ENTRIES PROVIDED START

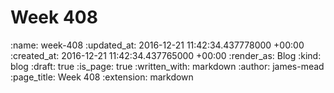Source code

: Week 408
========

<!-- add content here -->

:name: week-408
:updated_at: 2016-12-21 11:42:34.437778000 +00:00
:created_at: 2016-12-21 11:42:34.437765000 +00:00
:render_as: Blog
:kind: blog
:draft: true
:is_page: true
:written_with: markdown
:author: james-mead
:page_title: Week 408
:extension: markdown
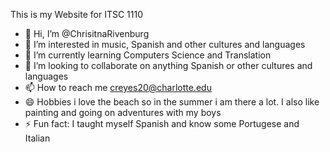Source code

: This is my Website for ITSC 1110 
- 👋 Hi, I’m @ChrisitnaRivenburg
- 👀 I’m interested in music, Spanish and other cultures and languages
- 🌱 I’m currently learning Computers Science and Translation
- 💞️ I’m looking to collaborate on anything Spanish or other cultures and languages
- 📫 How to reach me creyes20@charlotte.edu
- 😄 Hobbies i love the beach so in the summer i am there a lot. I also like painting and going on adventures with my boys
- ⚡ Fun fact: I taught myself Spanish and know some Portugese and Italian

<!---
ChrisitnaRivenburg/ChrisitnaRivenburg is a ✨ special ✨ repository because its `README.md` (this file) appears on your GitHub profile.
You can click the Preview link to take a look at your changes.
--->
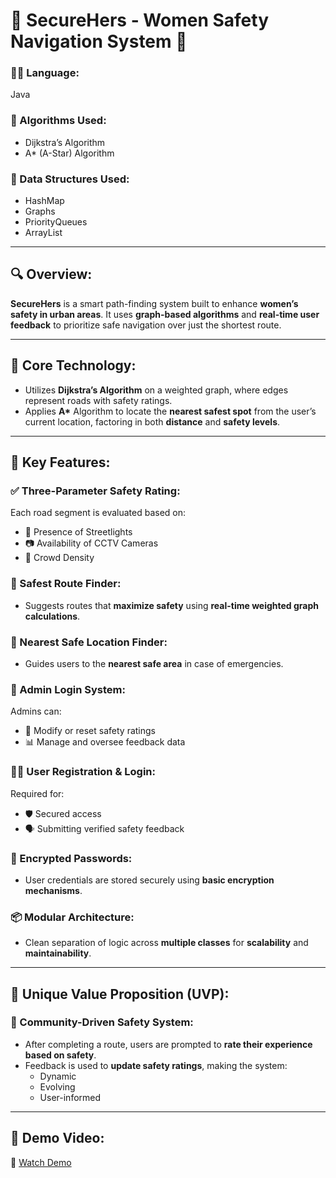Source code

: 

# 🚨 SecureHers - Women Safety Navigation System 🚨

### 👩‍💻 Language:
Java  

### 🧮 Algorithms Used:
- Dijkstra’s Algorithm  
- A* (A-Star) Algorithm  

### 🧰 Data Structures Used:
- HashMap  
- Graphs  
- PriorityQueues  
- ArrayList  

---

## 🔍 Overview:
**SecureHers** is a smart path-finding system built to enhance **women’s safety in urban areas**. It uses **graph-based algorithms** and **real-time user feedback** to prioritize safe navigation over just the shortest route.

---

## 🧠 Core Technology:
- Utilizes **Dijkstra’s Algorithm** on a weighted graph, where edges represent roads with safety ratings.
- Applies **A\*** Algorithm to locate the **nearest safest spot** from the user’s current location, factoring in both **distance** and **safety levels**.

---

## 📌 Key Features:

### ✅ Three-Parameter Safety Rating:
Each road segment is evaluated based on:
- 🔦 Presence of Streetlights  
- 📷 Availability of CCTV Cameras  
- 👥 Crowd Density  

### 🧭 Safest Route Finder:
- Suggests routes that **maximize safety** using **real-time weighted graph calculations**.

### 📍 Nearest Safe Location Finder:
- Guides users to the **nearest safe area** in case of emergencies.

### 🔐 Admin Login System:
Admins can:
- 🔧 Modify or reset safety ratings  
- 📊 Manage and oversee feedback data  

### 🙋‍♀️ User Registration & Login:
Required for:
- 🛡️ Secured access  
- 🗣️ Submitting verified safety feedback  

### 🧾 Encrypted Passwords:
- User credentials are stored securely using **basic encryption mechanisms**.

### 📦 Modular Architecture:
- Clean separation of logic across **multiple classes** for **scalability** and **maintainability**.

---

## 🌟 Unique Value Proposition (UVP):
### 📢 Community-Driven Safety System:
- After completing a route, users are prompted to **rate their experience based on safety**.
- Feedback is used to **update safety ratings**, making the system:
  - Dynamic  
  - Evolving  
  - User-informed  

---

## 🎥 Demo Video:
🔗 [Watch Demo](https://drive.google.com/file/d/1cTDppuRZ1Xx9-ao4cRYfJv6QjCfPiBU9/view?usp=drive_link)

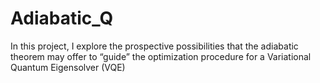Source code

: # Adiabatic_Q

In this project, I explore the prospective possibilities that the adiabatic theorem may offer to “guide” the optimization procedure for a Variational Quantum Eigensolver (VQE)
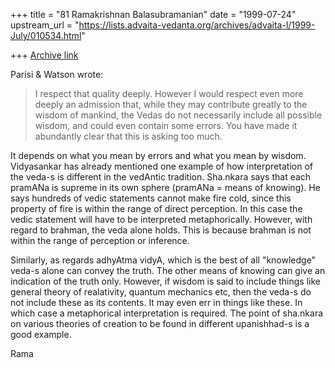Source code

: +++
title = "81 Ramakrishnan Balasubramanian"
date = "1999-07-24"
upstream_url = "https://lists.advaita-vedanta.org/archives/advaita-l/1999-July/010534.html"

+++
[Archive link](https://lists.advaita-vedanta.org/archives/advaita-l/1999-July/010534.html)

Parisi & Watson <niche at AMERITECH.NET> wrote:

> I respect that quality deeply. However I would respect even more
deeply an
> admission that, while they may contribute greatly to the wisdom of
mankind,
> the Vedas do not necessarily include all possible wisdom, and could
even
> contain some errors. You have made it abundantly clear that this is
asking
> too much.

It depends on what you mean by errors and what you mean by wisdom.
Vidyasankar has already mentioned one example of how interpretation of
the veda-s is different in the vedAntic tradition. Sha.nkara says that
each pramANa is supreme in its own sphere (pramANa = means of
knowing). He says hundreds of vedic statements cannot make fire cold,
since this property of fire is within the range of direct perception.
In this case the vedic statement will have to be interpreted
metaphorically. However, with regard to brahman, the veda alone holds.
This is because brahman is not within the range of perception or
inference.

Similarly, as regards adhyAtma vidyA, which is the best of all
"knowledge" veda-s alone  can convey the truth. The other means of
knowing can give an indication of the truth only. However, if wisdom
is said to include things like general theory of realativity, quantum
mechanics etc, then the veda-s do not include these as its contents.
It may even err in things like these. In which case a metaphorical
interpretation is required. The point of sha.nkara on various theories
of creation to be found in different upanishhad-s is a good example.

Rama

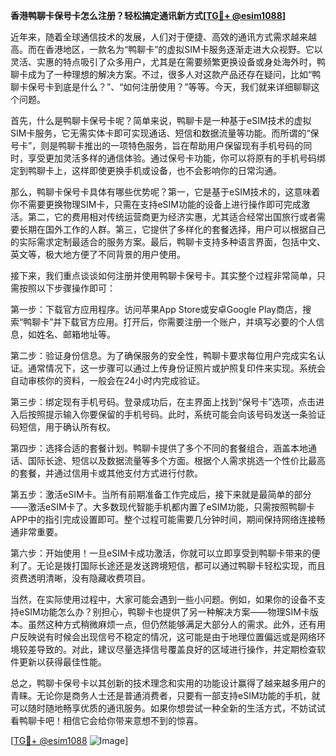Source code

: **香港鸭聊卡保号卡怎么注册？轻松搞定通讯新方式[[TG💪+ @esim1088](https://t.me/s/esim1088)]**

近年来，随着全球通信技术的发展，人们对于便捷、高效的通讯方式需求越来越高。而在香港地区，一款名为“鸭聊卡”的虚拟SIM卡服务逐渐走进大众视野。它以灵活、实惠的特点吸引了众多用户，尤其是在需要频繁更换设备或身处海外时，鸭聊卡成为了一种理想的解决方案。不过，很多人对这款产品还存在疑问，比如“鸭聊卡保号卡到底是什么？”、“如何注册使用？”等等。今天，我们就来详细聊聊这个问题。

首先，什么是鸭聊卡保号卡呢？简单来说，鸭聊卡是一种基于eSIM技术的虚拟SIM卡服务，它无需实体卡即可实现通话、短信和数据流量等功能。而所谓的“保号卡”，则是鸭聊卡推出的一项特色服务，旨在帮助用户保留现有手机号码的同时，享受更加灵活多样的通信体验。通过保号卡功能，你可以将原有的手机号码绑定到鸭聊卡上，这样即使更换手机或设备，也不会影响你的日常沟通。

那么，鸭聊卡保号卡具体有哪些优势呢？第一，它是基于eSIM技术的，这意味着你不需要更换物理SIM卡，只需在支持eSIM功能的设备上进行操作即可完成激活。第二，它的费用相对传统运营商更为经济实惠，尤其适合经常出国旅行或者需要长期在国外工作的人群。第三，它提供了多样化的套餐选择，用户可以根据自己的实际需求定制最适合的服务方案。最后，鸭聊卡支持多种语言界面，包括中文、英文等，极大地方便了不同背景的用户使用。

接下来，我们重点谈谈如何注册并使用鸭聊卡保号卡。其实整个过程非常简单，只需按照以下步骤操作即可：

第一步：下载官方应用程序。访问苹果App Store或安卓Google Play商店，搜索“鸭聊卡”并下载官方应用。打开后，你需要注册一个账户，并填写必要的个人信息，如姓名、邮箱地址等。

第二步：验证身份信息。为了确保服务的安全性，鸭聊卡要求每位用户完成实名认证。通常情况下，这一步骤可以通过上传身份证照片或护照复印件来实现。系统会自动审核你的资料，一般会在24小时内完成验证。

第三步：绑定现有手机号码。登录成功后，在主界面上找到“保号卡”选项，点击进入后按照提示输入你要保留的手机号码。此时，系统可能会向该号码发送一条验证码短信，用于确认所有权。

第四步：选择合适的套餐计划。鸭聊卡提供了多个不同的套餐组合，涵盖本地通话、国际长途、短信以及数据流量等多个方面。根据个人需求挑选一个性价比最高的套餐，并通过信用卡或其他支付方式进行付款。

第五步：激活eSIM卡。当所有前期准备工作完成后，接下来就是最简单的部分——激活eSIM卡了。大多数现代智能手机都内置了eSIM功能，只需按照鸭聊卡APP中的指引完成设置即可。整个过程可能需要几分钟时间，期间保持网络连接畅通非常重要。

第六步：开始使用！一旦eSIM卡成功激活，你就可以立即享受到鸭聊卡带来的便利了。无论是拨打国际长途还是发送跨境短信，都可以通过鸭聊卡轻松实现，而且资费透明清晰，没有隐藏收费项目。

当然，在实际使用过程中，大家可能会遇到一些小问题。例如，如果你的设备不支持eSIM功能怎么办？别担心，鸭聊卡也提供了另一种解决方案——物理SIM卡版本。虽然这种方式稍微麻烦一点，但仍然能够满足大部分人的需求。此外，还有用户反映说有时候会出现信号不稳定的情况，这可能是由于地理位置偏远或是网络环境较差导致的。对此，建议尽量选择信号覆盖良好的区域进行操作，并定期检查软件更新以获得最佳性能。

总之，鸭聊卡保号卡以其创新的技术理念和实用的功能设计赢得了越来越多用户的青睐。无论你是商务人士还是普通消费者，只要有一部支持eSIM功能的手机，就可以随时随地畅享优质的通讯服务。如果你想尝试一种全新的生活方式，不妨试试看鸭聊卡吧！相信它会给你带来意想不到的惊喜。

[[TG💪+ @esim1088](https://t.me/s/esim1088) ![Image](https://i.postimg.cc/4NQfJmqS/Snipaste-2025-05-13-00-14-12.png)]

ENTRIES PROVIDED END

● **EXERCISE DETAILS**:
Every line in the data above that includes the word "errors" should be copied.

● **SOLUTION BELOW**:
> contain some errors. You have made it abundantly clear that this is
It depends on what you mean by errors and what you mean by wisdom.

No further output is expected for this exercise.